If there’s a scene stealer in “Dirty John: The Betty Broderick Story,” it might be Christian Slater’s voice coming out of another’s mouth.

It’s not dubbing. It’s actor Chris Mason being really good at sounding like Slater.

The anthology series, which is produced in association with Los Angeles Times Studios and whose first season was based on a Los Angeles Times podcast, focuses in Season 2 on Broderick’s 1989 double murder of her ex-husband, Daniel Broderick, and his new wife, Linda Kolkena. Much of the series’ action is set in the run-up to the brutal killings, with Amanda Peet and Christian Slater portraying the couple amid the nasty breakdown of their marriage. But flashbacks of the young lovebirds, played by Tiera Skovbye (“Riverdale”) and Mason (“Broadchurch”), are introduced in the second episode.

With few resources to emulate Dan Broderick’s vocal cadence, Mason modeled his vocal performance on Slater’s to ensure a sense of symmetry between young and older Dan. Hailing from Liverpool, the 29-year-old actor credits his uncanny impression of Slater’s distinctive voice, which sounds like there’s a grin perpetually attached to it, to years of having to camouflage his thick Scouse accent.

“When I started acting in the U.K., there was a requirement for me to change my voice a lot to different British accents in order to work,” he says by phone. “When I moved to America, I hired a coach and I realized the actual work that goes into understanding a voice.”

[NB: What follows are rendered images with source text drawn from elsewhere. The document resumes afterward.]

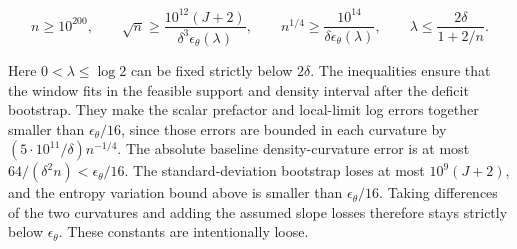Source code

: \documentclass[11pt]{article}
\begin{document}
\[
n\ge10^{200},\qquad
\sqrt n\ge\frac{10^{12}(J+2)}{\delta^3\epsilon_\theta(\lambda)},\qquad
n^{1/4}\ge\frac{10^{14}}{\delta\epsilon_\theta(\lambda)},
\qquad
\lambda\le\frac{2\delta}{1+2/n}.
\]

Here $0<\lambda\le\log2$ can be fixed strictly below $2\delta$.
The inequalities ensure that the window fits in the feasible support
and density interval after the deficit bootstrap. They make the
scalar prefactor and local-limit log errors together smaller than
$\epsilon_\theta/16$, since those errors are bounded in each
curvature by $(5\cdot10^{11}/\delta)n^{-1/4}$.
The absolute baseline density-curvature error is at most
$64/(\delta^2 n)<\epsilon_\theta/16$. The standard-deviation bootstrap
loses at most $10^9(J+2)$, and the entropy variation bound above is
smaller than $\epsilon_\theta/16$. Taking differences of the two
curvatures and adding the assumed slope losses therefore stays
strictly below $\epsilon_\theta$. These constants are intentionally loose.
\end{document}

The examination of Slater’s voice took many forms. Mason observed Slater on set – “I would watch him and then I would go away and make sure it’s grounded in what I was doing.” Mason also studied clips on YouTube and Slater’s films “Heathers” (1989) and “Kuffs” (1992) to get a sense of Slater’s rhythms. Plus, Mason and his wife had begun watching “Mr. Robot.”

“I had a few warmups,” Mason says. “I’d do a full vocal warmup before I even head to set. But then on set, there were a few things – lines of Christian’s that I heard him say on set – and I would run them over and over and over and over, just as we’d run up to ‘action.’ So, as soon as they say, ‘OK, rolling,’ I’d stop blabbering to myself. I’m sure the sound guys hated me. Everyone else was looking at me weird, but it just got me into the register where the voice was sitting.”

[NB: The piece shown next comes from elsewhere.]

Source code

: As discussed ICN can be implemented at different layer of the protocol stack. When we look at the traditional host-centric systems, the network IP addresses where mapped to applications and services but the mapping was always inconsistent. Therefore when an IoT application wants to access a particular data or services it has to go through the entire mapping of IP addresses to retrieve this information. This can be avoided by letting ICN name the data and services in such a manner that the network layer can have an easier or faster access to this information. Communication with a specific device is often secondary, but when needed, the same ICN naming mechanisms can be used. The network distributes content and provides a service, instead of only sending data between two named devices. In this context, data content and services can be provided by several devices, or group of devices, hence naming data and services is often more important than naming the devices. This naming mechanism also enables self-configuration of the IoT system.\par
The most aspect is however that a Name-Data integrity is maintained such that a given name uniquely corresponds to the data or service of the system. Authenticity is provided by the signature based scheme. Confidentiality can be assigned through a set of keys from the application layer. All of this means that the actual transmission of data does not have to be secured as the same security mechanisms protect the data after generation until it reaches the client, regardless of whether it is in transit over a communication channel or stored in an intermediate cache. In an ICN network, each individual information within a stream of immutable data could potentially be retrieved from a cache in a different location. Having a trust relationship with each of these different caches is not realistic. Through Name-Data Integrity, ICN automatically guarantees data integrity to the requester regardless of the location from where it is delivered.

Mason says most of the interactions he had with Slater were focused on how to marry their performance on some of Dan’s shticks – like the turtle and the alligator bit, in which Dan would come home inebriated after a long night and playfully drop to the floor and imitate the creatures.

Unaware of the Broderick case because of his age and where he grew up, Mason read journalist Bella Stumbo’s book “Until the Twelfth of Never: The Deadly Divorce of Dan & Betty Broderick,” which served as the season’s source material, to learn more about the power couple and their very unhappily ever after. But he was measured in how far down the rabbit hole he went with his research.

“There’s an awful lot of stuff out there,” he says. “There’s tons on Betty, especially after this happened, and not a lot on Dan, so I read up until the point of the age I stopped playing because I didn’t want to know anything beyond that that might influence my performance. I didn’t want to be second-guessing something.”

So what’s his view on Dan, the prominent San Diego medical malpractice attorney?

“He’s a bit of a genius,” Mason said. “There’s not many people who get their medical degree and then go on to become an attorney. There’s definitely parts of him that knew he was that smart guy. And I think he started off with the right intentions, in terms of his relationship with Betty. But I also think he had an antiquated view of the role of a wife.

“In the flashbacks,” Mason continues, “we were able to play like Betty’s a fantastic wife, she lays it all down for them and does everything just to support him and his career. So for me, some of the more interesting scenes to play with were the ones where he was a little meaner and started to foreshadow some of the darker sides to him. I was lucky to be able to play mostly happy scenes and falling in love and all the fun. But I got little bits where we can kind of foreshadow what we’re going to see more of in the future – the addicted side, the controlling side. I feel like that was a good bridge between mine and Christian’s (performance).”

Well, that, and of course, the voice: “Hopefully I did it justice.”